(Dataset records)
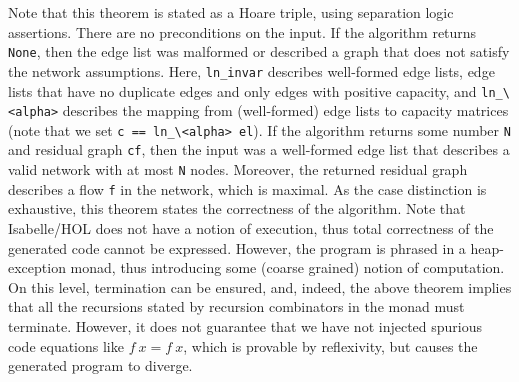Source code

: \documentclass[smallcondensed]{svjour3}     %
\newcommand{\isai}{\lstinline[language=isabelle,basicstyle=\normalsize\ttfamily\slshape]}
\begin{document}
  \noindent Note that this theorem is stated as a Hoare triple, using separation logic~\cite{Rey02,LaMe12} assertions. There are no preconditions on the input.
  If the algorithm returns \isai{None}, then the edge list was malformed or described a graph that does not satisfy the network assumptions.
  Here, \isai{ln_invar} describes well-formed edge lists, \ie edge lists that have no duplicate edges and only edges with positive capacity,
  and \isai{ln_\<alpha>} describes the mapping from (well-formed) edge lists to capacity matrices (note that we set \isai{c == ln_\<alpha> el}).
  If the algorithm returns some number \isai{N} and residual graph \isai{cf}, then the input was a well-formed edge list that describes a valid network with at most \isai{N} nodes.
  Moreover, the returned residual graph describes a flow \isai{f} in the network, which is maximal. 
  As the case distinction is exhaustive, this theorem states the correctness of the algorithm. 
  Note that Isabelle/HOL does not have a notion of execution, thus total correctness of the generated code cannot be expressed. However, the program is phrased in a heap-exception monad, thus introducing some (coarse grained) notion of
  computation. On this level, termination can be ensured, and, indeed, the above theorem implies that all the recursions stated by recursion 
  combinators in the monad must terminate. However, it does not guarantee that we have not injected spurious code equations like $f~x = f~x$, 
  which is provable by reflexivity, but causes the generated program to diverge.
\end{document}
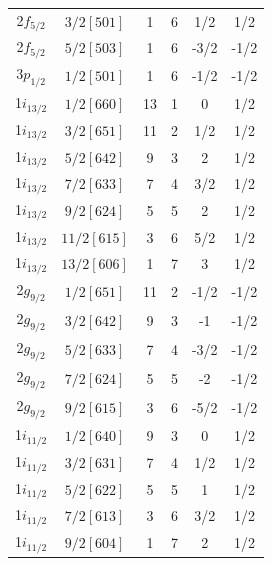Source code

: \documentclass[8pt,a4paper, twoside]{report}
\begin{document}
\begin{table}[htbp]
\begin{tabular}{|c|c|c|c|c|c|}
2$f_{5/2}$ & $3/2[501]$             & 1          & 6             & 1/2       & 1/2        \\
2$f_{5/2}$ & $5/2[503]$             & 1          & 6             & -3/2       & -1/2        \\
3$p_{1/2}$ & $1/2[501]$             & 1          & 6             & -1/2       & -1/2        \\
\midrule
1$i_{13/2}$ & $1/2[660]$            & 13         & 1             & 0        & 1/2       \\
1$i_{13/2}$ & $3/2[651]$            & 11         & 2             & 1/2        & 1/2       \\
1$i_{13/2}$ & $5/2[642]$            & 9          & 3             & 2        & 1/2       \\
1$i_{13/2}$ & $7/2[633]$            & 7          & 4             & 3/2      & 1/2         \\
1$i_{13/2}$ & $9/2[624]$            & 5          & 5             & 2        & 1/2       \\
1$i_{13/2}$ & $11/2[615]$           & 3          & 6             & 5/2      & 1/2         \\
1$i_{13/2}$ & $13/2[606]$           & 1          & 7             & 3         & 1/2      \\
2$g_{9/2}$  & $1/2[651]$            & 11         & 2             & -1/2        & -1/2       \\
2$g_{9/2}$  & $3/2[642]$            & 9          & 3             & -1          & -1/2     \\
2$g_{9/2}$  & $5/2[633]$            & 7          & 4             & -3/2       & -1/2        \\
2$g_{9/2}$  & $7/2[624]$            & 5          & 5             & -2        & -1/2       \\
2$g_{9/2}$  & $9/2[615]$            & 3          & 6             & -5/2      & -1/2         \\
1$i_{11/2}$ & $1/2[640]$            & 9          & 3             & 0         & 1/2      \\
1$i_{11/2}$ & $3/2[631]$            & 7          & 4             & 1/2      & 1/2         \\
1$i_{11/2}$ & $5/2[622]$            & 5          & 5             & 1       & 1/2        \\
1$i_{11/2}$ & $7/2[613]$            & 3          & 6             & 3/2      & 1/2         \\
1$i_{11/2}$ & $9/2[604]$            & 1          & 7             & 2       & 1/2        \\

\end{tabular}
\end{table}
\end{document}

==

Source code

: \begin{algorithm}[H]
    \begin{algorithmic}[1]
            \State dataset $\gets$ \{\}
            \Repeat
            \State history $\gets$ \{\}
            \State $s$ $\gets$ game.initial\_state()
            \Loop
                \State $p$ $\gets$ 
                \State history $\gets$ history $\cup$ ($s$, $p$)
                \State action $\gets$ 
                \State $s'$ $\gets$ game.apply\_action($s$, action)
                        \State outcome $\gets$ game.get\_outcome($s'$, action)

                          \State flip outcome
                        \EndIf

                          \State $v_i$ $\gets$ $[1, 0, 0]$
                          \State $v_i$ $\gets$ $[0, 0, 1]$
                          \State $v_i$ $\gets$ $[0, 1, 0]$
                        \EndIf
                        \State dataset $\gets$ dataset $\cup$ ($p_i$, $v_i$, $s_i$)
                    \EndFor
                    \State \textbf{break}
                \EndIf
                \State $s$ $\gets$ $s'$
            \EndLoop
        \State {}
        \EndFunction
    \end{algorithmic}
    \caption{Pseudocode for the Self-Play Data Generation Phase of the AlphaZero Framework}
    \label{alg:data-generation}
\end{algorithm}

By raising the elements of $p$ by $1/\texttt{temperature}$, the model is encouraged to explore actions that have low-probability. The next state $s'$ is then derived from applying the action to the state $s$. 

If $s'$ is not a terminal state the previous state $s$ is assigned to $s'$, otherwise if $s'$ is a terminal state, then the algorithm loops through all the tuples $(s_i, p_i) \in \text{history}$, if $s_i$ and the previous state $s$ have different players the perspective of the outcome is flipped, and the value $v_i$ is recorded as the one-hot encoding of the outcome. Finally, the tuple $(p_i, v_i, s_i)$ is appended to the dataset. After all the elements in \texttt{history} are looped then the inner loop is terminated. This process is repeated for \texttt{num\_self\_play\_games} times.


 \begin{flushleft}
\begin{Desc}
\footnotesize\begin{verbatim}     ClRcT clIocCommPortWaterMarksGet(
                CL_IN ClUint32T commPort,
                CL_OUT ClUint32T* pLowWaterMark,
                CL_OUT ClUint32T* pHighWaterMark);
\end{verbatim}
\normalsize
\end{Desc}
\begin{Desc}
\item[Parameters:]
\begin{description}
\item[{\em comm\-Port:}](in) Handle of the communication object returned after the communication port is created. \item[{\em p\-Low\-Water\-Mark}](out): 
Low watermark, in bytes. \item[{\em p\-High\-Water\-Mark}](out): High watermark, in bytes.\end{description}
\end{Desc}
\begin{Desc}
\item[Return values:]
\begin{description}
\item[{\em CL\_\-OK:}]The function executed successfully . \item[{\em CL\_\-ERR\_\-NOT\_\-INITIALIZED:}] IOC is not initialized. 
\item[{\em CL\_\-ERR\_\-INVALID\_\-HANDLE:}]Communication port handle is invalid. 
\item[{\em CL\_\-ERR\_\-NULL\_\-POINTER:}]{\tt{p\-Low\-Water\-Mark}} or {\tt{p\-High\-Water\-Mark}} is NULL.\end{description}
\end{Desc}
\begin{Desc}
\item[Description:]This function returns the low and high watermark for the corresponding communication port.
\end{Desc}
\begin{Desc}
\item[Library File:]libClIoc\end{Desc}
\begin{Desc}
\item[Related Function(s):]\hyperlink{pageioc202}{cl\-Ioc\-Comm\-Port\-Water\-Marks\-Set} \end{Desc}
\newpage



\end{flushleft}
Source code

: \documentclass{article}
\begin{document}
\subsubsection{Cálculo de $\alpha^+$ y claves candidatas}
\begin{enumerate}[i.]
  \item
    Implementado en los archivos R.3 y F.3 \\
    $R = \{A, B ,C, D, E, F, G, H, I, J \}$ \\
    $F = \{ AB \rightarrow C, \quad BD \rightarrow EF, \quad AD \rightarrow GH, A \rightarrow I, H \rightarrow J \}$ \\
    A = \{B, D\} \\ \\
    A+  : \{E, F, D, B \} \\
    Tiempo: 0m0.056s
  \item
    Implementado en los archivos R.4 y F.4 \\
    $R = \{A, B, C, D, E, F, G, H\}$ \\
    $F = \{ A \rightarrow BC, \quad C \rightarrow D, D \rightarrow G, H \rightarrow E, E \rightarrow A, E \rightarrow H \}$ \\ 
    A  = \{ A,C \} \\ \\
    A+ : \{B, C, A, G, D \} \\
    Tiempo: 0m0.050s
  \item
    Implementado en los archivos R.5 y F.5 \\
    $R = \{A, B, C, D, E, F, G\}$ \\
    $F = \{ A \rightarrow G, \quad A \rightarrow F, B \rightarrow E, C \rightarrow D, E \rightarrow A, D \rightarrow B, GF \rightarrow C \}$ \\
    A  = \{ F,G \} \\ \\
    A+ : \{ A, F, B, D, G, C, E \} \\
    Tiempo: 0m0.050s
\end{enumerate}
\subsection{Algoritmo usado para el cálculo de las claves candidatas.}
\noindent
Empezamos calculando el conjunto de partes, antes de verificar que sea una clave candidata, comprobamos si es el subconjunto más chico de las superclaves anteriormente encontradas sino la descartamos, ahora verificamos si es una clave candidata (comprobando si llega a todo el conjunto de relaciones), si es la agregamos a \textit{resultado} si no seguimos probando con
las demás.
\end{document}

(Instructions for the task) Would you filter the records and copy each line that contains the word "lists"?

(Completed exercise)
  Here, \isai{ln_invar} describes well-formed edge lists, \ie edge lists that have no duplicate edges and only edges with positive capacity,
  and \isai{ln_\<alpha>} describes the mapping from (well-formed) edge lists to capacity matrices (note that we set \isai{c == ln_\<alpha> el}).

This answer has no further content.